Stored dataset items
----

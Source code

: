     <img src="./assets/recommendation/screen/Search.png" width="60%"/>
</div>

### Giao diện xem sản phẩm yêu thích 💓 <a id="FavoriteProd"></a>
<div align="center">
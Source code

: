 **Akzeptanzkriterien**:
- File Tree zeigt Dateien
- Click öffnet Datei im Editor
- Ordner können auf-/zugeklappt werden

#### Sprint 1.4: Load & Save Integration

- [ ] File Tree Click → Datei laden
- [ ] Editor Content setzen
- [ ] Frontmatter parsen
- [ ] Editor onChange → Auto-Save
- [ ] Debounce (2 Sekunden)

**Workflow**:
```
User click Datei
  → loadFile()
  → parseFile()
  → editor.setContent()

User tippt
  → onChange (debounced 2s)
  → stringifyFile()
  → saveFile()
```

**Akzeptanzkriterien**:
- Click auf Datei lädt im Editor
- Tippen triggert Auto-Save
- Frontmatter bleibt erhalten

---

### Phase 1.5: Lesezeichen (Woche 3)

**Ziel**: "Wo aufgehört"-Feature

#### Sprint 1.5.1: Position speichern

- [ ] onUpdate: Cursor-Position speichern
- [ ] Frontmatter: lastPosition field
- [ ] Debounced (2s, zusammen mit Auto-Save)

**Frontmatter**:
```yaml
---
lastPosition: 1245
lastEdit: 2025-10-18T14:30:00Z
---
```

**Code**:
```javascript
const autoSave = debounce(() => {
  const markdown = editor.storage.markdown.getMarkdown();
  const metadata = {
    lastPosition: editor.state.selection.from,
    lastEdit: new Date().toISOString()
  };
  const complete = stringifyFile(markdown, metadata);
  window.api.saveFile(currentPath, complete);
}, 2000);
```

----

▶ **Task item**: Write down all the entries again without a single difference.

▶ **Answer space**:
Source code

:     <img src="./assets/recommendation/screen/Search.png" width="60%"/>
</div>

### Giao diện xem sản phẩm yêu thích 💓 <a id="FavoriteProd"></a>
<div align="center">
Source code

: **Akzeptanzkriterien**:
- File Tree zeigt Dateien
- Click öffnet Datei im Editor
- Ordner können auf-/zugeklappt werden

#### Sprint 1.4: Load & Save Integration

- [ ] File Tree Click → Datei laden
- [ ] Editor Content setzen
- [ ] Frontmatter parsen
- [ ] Editor onChange → Auto-Save
- [ ] Debounce (2 Sekunden)

**Workflow**:
```
User click Datei
  → loadFile()
  → parseFile()
  → editor.setContent()

User tippt
  → onChange (debounced 2s)
  → stringifyFile()
  → saveFile()
```

**Akzeptanzkriterien**:
- Click auf Datei lädt im Editor
- Tippen triggert Auto-Save
- Frontmatter bleibt erhalten

---

### Phase 1.5: Lesezeichen (Woche 3)

**Ziel**: "Wo aufgehört"-Feature

#### Sprint 1.5.1: Position speichern

- [ ] onUpdate: Cursor-Position speichern
- [ ] Frontmatter: lastPosition field
- [ ] Debounced (2s, zusammen mit Auto-Save)

**Frontmatter**:
```yaml
---
lastPosition: 1245
lastEdit: 2025-10-18T14:30:00Z
---
```

**Code**:
```javascript
const autoSave = debounce(() => {
  const markdown = editor.storage.markdown.getMarkdown();
  const metadata = {
    lastPosition: editor.state.selection.from,
    lastEdit: new Date().toISOString()
  };
  const complete = stringifyFile(markdown, metadata);
  window.api.saveFile(currentPath, complete);
}, 2000);
```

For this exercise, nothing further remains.